Lately I'm a fan of pretzel crisps, which are like flattened pretzels - just the outside brown part with the salt and not the inside white part.
posted 15-10-2012 17:46
There is no differentiation between those two terms in Britain, Reed. Crisps means potato crisps, in the same way the Chips means potato crisps round your way. They might be able to call them potato chips if they wanted, although not chips as those are of course something else again.
posted 15-10-2012 17:54
Mayonnaise AND salsa, in the same sandwich?
posted 15-10-2012 17:58
(This is only slightly off-subject, as it's about pizzas, which are nothing more than glorified open sandwiches anyway.)

During a recent jaunt to eastern Germany (I wanted a different take on German Unification Day celebrations), I saw a menu with Pizza Pommdöner on it.

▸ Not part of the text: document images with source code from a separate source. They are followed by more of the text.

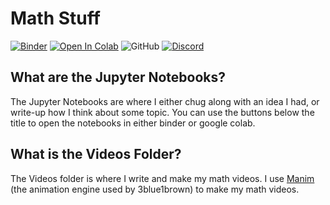 # Math Stuff
[![Binder](https://mybinder.org/badge_logo.svg)](https://mybinder.org/v2/gh/JonathanMathBoi/Math-Stuff/master)
[![Open In Colab](https://colab.research.google.com/assets/colab-badge.svg)](https://colab.research.google.com/github/JonathanMathBoi/Math-Stuff/blob/master/)
![GitHub](https://img.shields.io/github/license/JonathanMathBoi/Math-Stuff)
[![Discord](https://img.shields.io/discord/702226501072060537?label=Discord)](https://discord.gg/B29x85d)

## What are the Jupyter Notebooks?
The Jupyter Notebooks are where I either chug along with an idea I had, or write-up how I think about some topic. You can use the buttons below the title to open the notebooks in either binder or google colab.

## What is the Videos Folder?
The Videos folder is where I write and make my math videos. I use [Manim](https://github.com/3b1b/manim) (the animation engine used by 3blue1brown) to make my math videos.
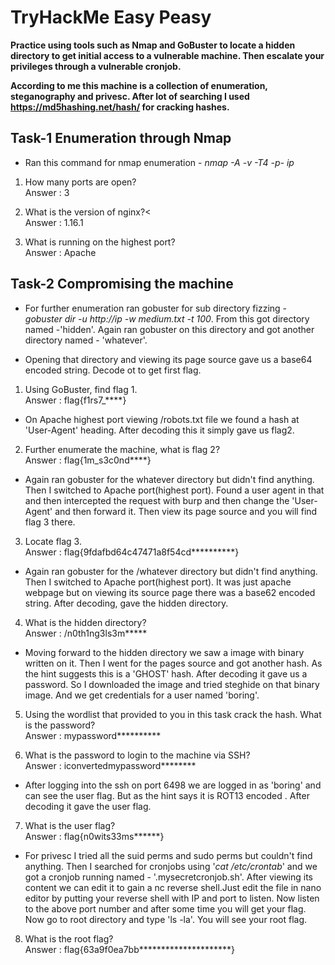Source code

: # TryHackMe Easy Peasy
**Practice using tools such as Nmap and GoBuster to locate a hidden directory to get initial access to a vulnerable machine. Then escalate your privileges through a vulnerable cronjob.**

**According to me this machine is a collection of enumeration, steganography and privesc. After lot of searching I used https://md5hashing.net/hash/ for cracking hashes.**

## Task-1 Enumeration through Nmap

* Ran this command for nmap enumeration - *nmap -A -v -T4 -p- ip*

1. How many ports are open?<br>
Answer : 3

2. What is the version of nginx?<<br>
Answer : 1.16.1

3. What is running on the highest port?<br>
Answer : Apache

## Task-2 Compromising the machine

* For further enumeration ran gobuster for sub directory fizzing - *gobuster dir -u http://ip -w medium.txt -t 100*. From this got directory named -'hidden'. Again ran gobuster on this directory and got another directory named - 'whatever'.

* Opening that directory and viewing its page source gave us a base64 encoded string. Decode ot to get first flag.

1. Using GoBuster, find flag 1.<br>
Answer : flag{f1rs7_****}

* On Apache highest port viewing /robots.txt file we found a hash at 'User-Agent' heading. After decoding this it simply gave us flag2.

2. Further enumerate the machine, what is flag 2?<br>
Answer : flag{1m_s3c0nd****}

* Again ran gobuster for the whatever directory but didn't find anything. Then I switched to Apache port(highest port). Found a user agent in that and then intercepted the request with burp and then change the 'User-Agent' and then forward it. Then view its page source and you will find flag 3 there. 

3. Locate flag 3.<br>
Answer : flag{9fdafbd64c47471a8f54cd**********}

* Again ran gobuster for the /whatever directory but didn't find anything. Then I switched to Apache port(highest port). It was just apache webpage but on viewing its source page there was a base62 encoded string. After decoding, gave the hidden directory.

4. What is the hidden directory?<br>
Answer : /n0th1ng3ls3m***** 

* Moving forward to the hidden directory we saw a image with binary written on it. Then I went for the pages source and got another hash. As the hint suggests this is a 'GHOST' hash. After decoding it gave us a password. So I downloaded the image and tried steghide on that binary image. And we get credentials for a user named 'boring'.

5. Using the wordlist that provided to you in this task crack the hash. What is the password?<br>
Answer : mypassword**********

6. What is the password to login to the machine via SSH?<br>
Answer : iconvertedmypassword********

* After logging into the ssh on port 6498 we are logged in as 'boring' and can see the user flag. But as the hint says it is ROT13 encoded . After decoding it gave the user flag.

7. What is the user flag?<br>
Answer : flag{n0wits33ms******}

* For privesc I tried all the suid perms and sudo perms but couldn't find anything. Then I searched for cronjobs using '*cat /etc/crontab*' and we got a cronjob running named - '.mysecretcronjob.sh'. After viewing its content we can edit it to gain a nc reverse shell.Just edit the file in nano editor by putting your reverse shell with IP and port to listen. Now listen to the above port number and after some time you will get your flag. Now go to root directory and type 'ls -la'. You will see your root flag.

8. What is the root flag?<br>
Answer : flag{63a9f0ea7bb*********************}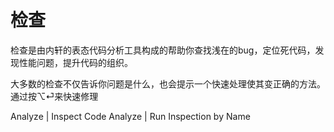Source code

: # 检查
检查是由内轩的表态代码分析工具构成的帮助你查找浅在的bug，定位死代码，发现性能问题，提升代码的组织。

大多数的检查不仅告诉你问题是什么，也会提示一个快速处理使其变正确的方法。通过按⌥⏎来快速修理

Analyze | Inspect Code
Analyze | Run Inspection by Name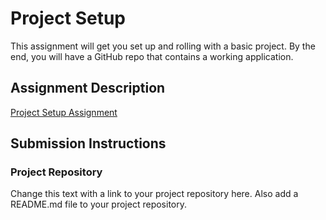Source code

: # Project Setup
This assignment will get you set up and rolling with a basic project. By the end, 
you will have a GitHub repo that contains a working application.

## Assignment Description
[Project Setup Assignment](https://education.launchcode.org/liftoff/modules/assignments/project-setup)

## Submission Instructions

### Project Repository
Change this text with a link to your project repository here. 
Also add a README.md file to your project repository.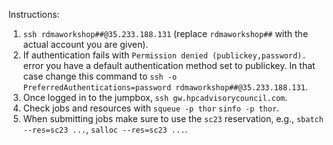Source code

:Instructions:

1. `ssh rdmaworkshop##@35.233.188.131` (replace `rdmaworkshop##` with the actual account you are given).
2. If authentication fails with `Permission denied (publickey,password).` error you have a default authentication method set to publickey. In that case change this command to `ssh -o PreferredAuthentications=password rdmaworkshop##@35.233.188.131`.
3. Once logged in to the jumpbox, `ssh gw.hpcadvisorycouncil.com`.
4. Check jobs and resources with `squeue -p thor` `sinfo -p thor`.
5. When submitting jobs make sure to use the `sc23` reservation, e.g., `sbatch --res=sc23 ...`, `salloc --res=sc23 ...`.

It probably exists elsewhere but, just in case it doesn't, Pommdöner is a doner kebab with chips in a cardboard cone. A Pizza Pommdöner is, astonishingly, a pizza covered with doner kebab, chips and, very possibly, the cardboard cone as well.

The menu was in a restaurant in one of the most German villages I've ever visited, where the average age of inhabitants and tourists alike was well over fifty. I'd never have thought that middle-aged West Pommeranians, Saxonians and Thuringians would have had a soft spot for Pizza Pommdöner, but they obviously do. Either that or the restauranteur was just trying to get down with the kids, which was pretty pointless as there don't appear to be any kids there.
Last Edit: 15-10-2012 17:58:35 by treibeis.
posted 15-10-2012 18:01
glorified open sandwiches


"Open sandwich" belongs with "crustless pie", really. Doesn't exist.
posted 15-10-2012 18:05
"Open sandwich" belongs with "crustless pie", really. Doesn't exist.

Yes, you're right, of course. But what do/should you call sandwiches with only half the bread?

In Germany, they call 'open' bread rolls "Half of a filled roll" (as opposed to "a half-filled roll"), which, although not strictly accurate, is at least less misleading than 'open sandwich'.
Last Edit: 15-10-2012 18:06:57 by treibeis.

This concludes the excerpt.